For lossy formats, the process is different. Audio and video codecs typically transform the data into a mathematical representation, then selectively discard the parts that contribute least to perceived quality. A video codec might notice that a large area of a frame is nearly the same shade of blue sky and store it as a single color value instead of encoding each pixel independently. It might also notice that two consecutive frames are almost identical and only store the differences between them.
The Theoretical Limit
There’s a hard floor on how much you can compress any given data, and it’s defined by a concept called entropy. In 1948, Claude Shannon published a paper showing that every source of information has a measurable amount of randomness, or unpredictability. The more predictable the data, the more it can be compressed. The more random, the less compressible it is.
Shannon defined entropy as a mathematical formula based on the probability of each symbol appearing in the data. If you have a file where 99% of the characters are the letter “a” and 1% are “b,” the entropy is very low, and you can compress that file down to almost nothing.

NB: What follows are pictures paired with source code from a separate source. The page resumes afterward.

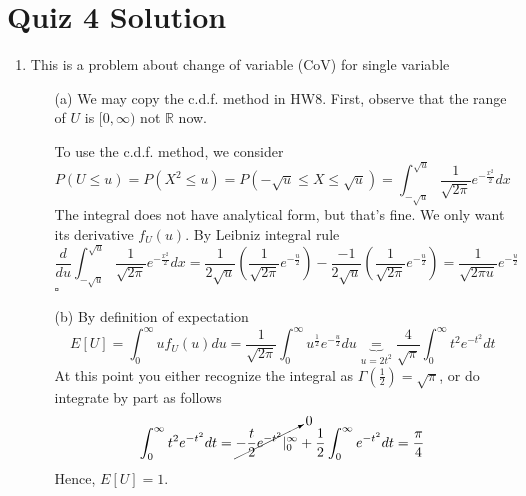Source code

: \documentclass[12pt]{article}
\begin{document}
\noindent
\section*{Quiz 4 Solution}
\begin{enumerate}
\item This is a problem about change of variable (CoV) for single variable 
\begin{itemize}
    \item[(a)] We may copy the c.d.f. method in HW8. First, observe that the range of \(U\) is \([0,\infty)\) not \(\mathbb{R}\) now.   
    
    To use the c.d.f. method, we consider 
    \[
        P(U \leq u) = P(X^2 \leq  u) = P(-\sqrt{u} \leq  X \leq \sqrt{u} ) = \int_{-\sqrt{u} }^{\sqrt{u}} \frac{1}{\sqrt{2\pi } }e^{-\frac{x^2}{2}}dx 
    \]
    The integral does not have analytical form, but that's fine. We only want its derivative \(f_{U}(u) \). By Leibniz integral rule 
    \[
        \frac{d}{du}  \int_{-\sqrt{u} }^{\sqrt{u}} \frac{1}{\sqrt{2\pi } }e^{-\frac{x^2}{2}}dx = \frac{1}{2\sqrt{u}}( \frac{1}{\sqrt{2\pi } }e^{-\frac{u}{2}})  -\frac{-1}{2\sqrt{u}}( \frac{1}{\sqrt{2\pi} }e^{-\frac{u}{2}})  =  \frac{1}{\sqrt{2\pi u } }e^{-\frac{u}{2}}
    \]
    \hspace{\textwidth}\(\square \) 
    \item[(b)] By definition of expectation 
    \[
        E[U] = \int_0^\infty u f_U(u)du = \frac{1}{\sqrt{2\pi } }\int_0^{\infty} u^{\frac{1}{2}} e^{-\frac{u}{2}} du \underbrace{=}_{u = 2t^2}\frac{4}{\sqrt{\pi } }\int_0^{\infty} t^2 e^{-t^2} dt   
    \]
    At this point you either recognize the integral as \(\Gamma (\frac{1}{2}) = \sqrt{\pi } \), or do integrate by part as follows 
    \[
        \int_0^{\infty} t^2e^{-t^2}dt = \cancelto{0}{-\frac{t}{2}e^{-t^2} |_{0}^{\infty}} + \frac{1}{2}\int_0^{\infty} e^{-t^2}dt  = \frac{\pi}{4} 
    \] 
    Hence, \(E[U] = 1\). 


\end{itemize}
\end{enumerate}
\end{document}
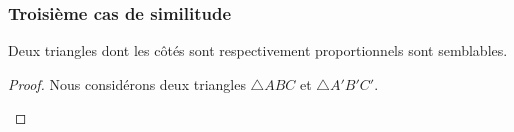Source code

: \documentclass[a4paper,12pt]{article}
\begin{document}
\pagebreak
\subsubsection{Troisième cas de similitude}
\begin{theorem}
Deux triangles dont les côtés sont respectivement proportionnels sont semblables.
\end{theorem}



\begin{proof}
Nous considérons deux triangles $\triangle ABC$ et $\triangle A'B'C'$.

\begin{hyp}
\end{hyp}

\begin{concl}
\end{concl}




\end{proof}
\end{document}
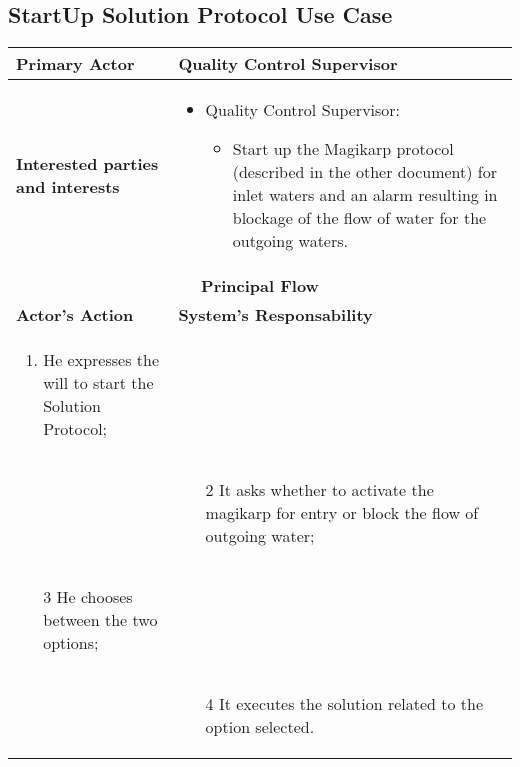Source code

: \subsection{StartUp Solution Protocol Use Case}

\begin{longtable}{|p{7cm}|p{7cm}|}

\hline
\textbf{Primary Actor} & Quality Control Supervisor
\\


\hline
\textbf{Interested parties and interests} &
\begin{itemize}
\item Quality Control Supervisor:
	\begin{itemize}
 	\item Start up the Magikarp protocol (described in the other document) for inlet waters and an alarm resulting in blockage of the flow of water for the outgoing waters.
	\end{itemize}
\end{itemize}
\\


\hline
\multicolumn{2}{|c|}{\textbf{Principal Flow}} \\

\hline
\textbf{Actor's Action} & \textbf{System's Responsability}\\

\hline

\begin{enumerate}
\item He expresses the will to start the Solution Protocol;
\end{enumerate} &\\

& 
\begin{enumerate}
\item[2]It asks whether to activate the magikarp for entry or block the flow of outgoing water;
\end{enumerate}\\

\begin{enumerate}
\item[3]He chooses between the two options;			
\end{enumerate} &\\


& 
\begin{enumerate}
\item[4]It executes the solution related to the option selected.
\end{enumerate}\\

\hline
\end{longtable}

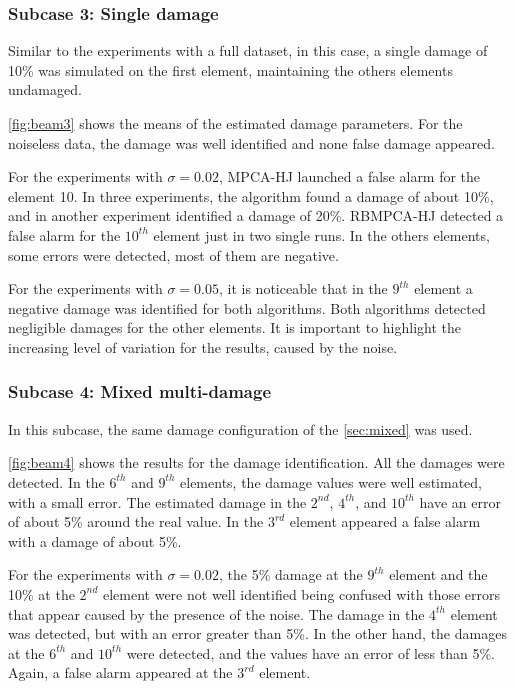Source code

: \subsubsection{Subcase 3: Single damage}

Similar to the experiments with a full dataset, in this case, a single damage of 10\% was simulated on the first element, maintaining the others elements undamaged.

\autoref{fig:beam3} shows the means of the estimated damage parameters. For the noiseless data, the damage was well identified and none false damage appeared.

For the experiments with $\sigma = 0.02$, MPCA-HJ launched a false alarm for the element 10. In three experiments, the algorithm found a damage of about 10\%, and in another experiment identified a damage of 20\%. RBMPCA-HJ detected a false alarm for the $10^{th}$ element just in two single runs. In the others elements, some errors were detected, most of them are negative.

For the experiments with $\sigma = 0.05$, it is noticeable that in the $9^{th}$ element a negative damage was identified for both algorithms. Both algorithms detected negligible damages for the other elements. It is important to highlight the increasing level of variation for the results, caused by the noise.

\subsubsection{Subcase 4: Mixed multi-damage}

In this subcase, the same damage configuration of the \autoref{sec:mixed} was used.

\autoref{fig:beam4} shows the results for the damage identification. All the damages were detected. In the $6^{th}$ and $9^{th}$ elements, the damage values were well estimated, with a small error. The estimated damage in the $2^{nd}$, $4^{th}$, and $10^{th}$ have an error of about 5\% around the real value. In the $3^{rd}$ element appeared a false alarm with a damage of about 5\%.

For the experiments with $\sigma = 0.02$, the 5\% damage at the $9^{th}$ element and the 10\% at the $2^{nd}$ element were not well identified being confused with those errors that appear caused by the presence of the noise. The damage in the $4^{th}$ element was detected, but with an error greater than 5\%. In the other hand, the damages at the $6^{th}$ and $10^{th}$ were detected, and the values have an error of less than 5\%. Again, a false alarm appeared at the $3^{rd}$ element.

If every possible character appears with equal frequency and in no predictable order, the entropy is at its maximum, and no algorithm can make the file meaningfully smaller.
This means compression isn’t magic. It can’t create something from nothing. It works because real-world data, from English text to photographs to genome sequences, is full of patterns and redundancy. A perfectly random file can’t be compressed at all. And no matter how clever the algorithm, it can never beat the entropy limit that Shannon identified. Every compression tool you use is essentially trying to get as close to that theoretical floor as possible.
Why It Keeps Getting Better
Compression algorithms continue to improve because engineers find smarter ways to identify and exploit redundancy. The jump from H.264 to H.265 video compression cut bandwidth requirements roughly in half for the same visual quality. Newer codecs like AV1 push even further. On the web, Brotli outperforms gzip by double-digit percentages across all text-based file types.
These improvements have real consequences. Better video compression means 4K and eventually 8K streaming become viable on existing internet infrastructure. Better web compression means pages load faster on slow mobile connections. Better image compression means cloud storage lasts longer before you need to upgrade your plan. The fundamental reason we compress data hasn’t changed since Shannon’s era: there’s always more data than there is space or bandwidth to handle it. Compression closes that gap.